Comme nous pouvons le constater, ce n’est pas tant le film comme objet perçu et perçu
qui fait la différence par rapport aux autres espaces de réception. Ce sont les conditions
physiques à cette expérience et l’appropriation du film qui font que les deux expériences,
celle de voir le film dans une salle de cinéma et le regarder dans son salon par exemple,
soient différentes. Elles sont différentes mais pas opposées. Contester le statut d’expérience
cinématographique à l’acte de voir un film de cinéma dans un autre espace de réception, sous
prétexte que les conditions physiques d’une réception classique ne sont pas réunies ou que
son appropriation est différente, serait moyennement acceptable sur un plan théorique.

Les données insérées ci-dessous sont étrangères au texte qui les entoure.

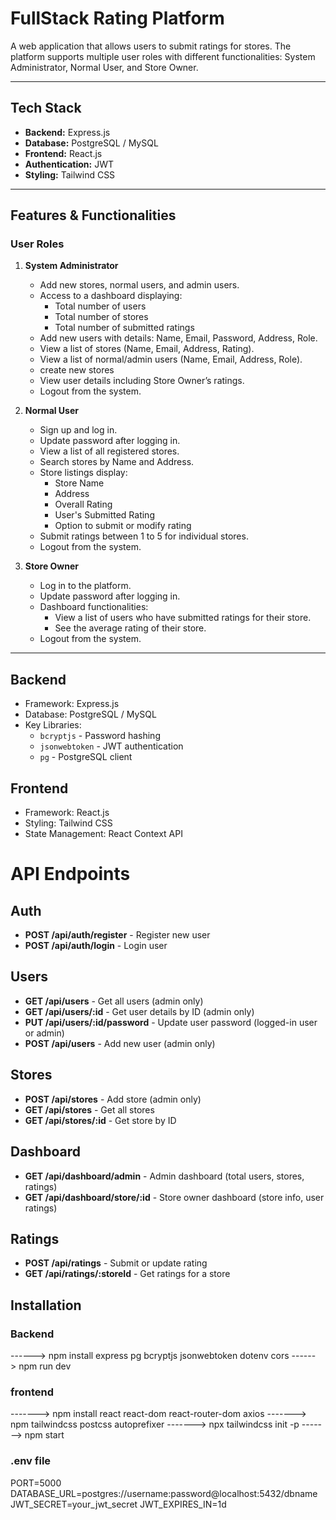 # FullStack Rating Platform

A web application that allows users to submit ratings for stores. The platform supports multiple user roles with different functionalities: System Administrator, Normal User, and Store Owner.

---

## Tech Stack

- **Backend:** Express.js  
- **Database:** PostgreSQL / MySQL  
- **Frontend:** React.js  
- **Authentication:** JWT  
- **Styling:** Tailwind CSS  

---

## Features & Functionalities

### User Roles

1. **System Administrator**
   - Add new stores, normal users, and admin users.
   - Access to a dashboard displaying:
     - Total number of users
     - Total number of stores
     - Total number of submitted ratings
   - Add new users with details: Name, Email, Password, Address, Role.
   - View a list of stores (Name, Email, Address, Rating).
   - View a list of normal/admin users (Name, Email, Address, Role).
   - create new stores 
   - View user details including Store Owner’s ratings.
   - Logout from the system.

2. **Normal User**
   - Sign up and log in.
   - Update password after logging in.
   - View a list of all registered stores.
   - Search stores by Name and Address.
   - Store listings display:
     - Store Name
     - Address
     - Overall Rating
     - User's Submitted Rating
     - Option to submit or modify rating
   - Submit ratings between 1 to 5 for individual stores.
   - Logout from the system.

3. **Store Owner**
   - Log in to the platform.
   - Update password after logging in.
   - Dashboard functionalities:
     - View a list of users who have submitted ratings for their store.
     - See the average rating of their store.
   - Logout from the system.

---

## Backend

- Framework: Express.js  
- Database: PostgreSQL / MySQL  
- Key Libraries:
  - `bcryptjs` - Password hashing  
  - `jsonwebtoken` - JWT authentication  
  - `pg` - PostgreSQL client  

## Frontend

- Framework: React.js 
- Styling: Tailwind CSS 
- State Management: React Context API  

# API Endpoints

## Auth
- **POST /api/auth/register** - Register new user
- **POST /api/auth/login** - Login user

## Users
- **GET /api/users** - Get all users (admin only)
- **GET /api/users/:id** - Get user details by ID (admin only)
- **PUT /api/users/:id/password** - Update user password (logged-in user or admin)
- **POST /api/users** - Add new user (admin only)

## Stores
- **POST /api/stores** - Add store (admin only)
- **GET /api/stores** - Get all stores
- **GET /api/stores/:id** - Get store by ID

## Dashboard
- **GET /api/dashboard/admin** - Admin dashboard (total users, stores, ratings)
- **GET /api/dashboard/store/:id** - Store owner dashboard (store info, user ratings)

## Ratings
- **POST /api/ratings** - Submit or update rating
- **GET /api/ratings/:storeId** - Get ratings for a store


## Installation

### Backend

------> npm install express pg bcryptjs jsonwebtoken dotenv cors
------> npm run dev

### frontend

-------> npm install react react-dom react-router-dom axios 
-------> npm tailwindcss postcss autoprefixer
-------> npx tailwindcss init -p
-------> npm start


### .env file

PORT=5000
DATABASE_URL=postgres://username:password@localhost:5432/dbname
JWT_SECRET=your_jwt_secret
JWT_EXPIRES_IN=1d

4. ANALYSE SEMIOTIQUE D’UN TEXTE AUDIOVISUEL (TPE)

CONCLUSION
En définitive, la sémiotique du cinéma, en tant que méthode d’approche, vient doter les
études cinématographiques d’un outil scientifique de lecture et d’analyse des productions
cinématographiques. Elle vient présenter le cinéma sous le visage d’une science, produit
savamment pensé et doté d’une richesse exploitable par les professionnels du cinéma et les
critiques de cette pratique. En s’appuyant sur une méthode d’analyse structurale qu’est la
linguistique, elle fait du film une structure textuelle codifiée qui peut être construite et
déconstruite par les sémioticiens pour en dégager le sens. Par ailleurs, elle crée une ouverture
dans l’exploration scientifique de toutes les productions audiovisuelles.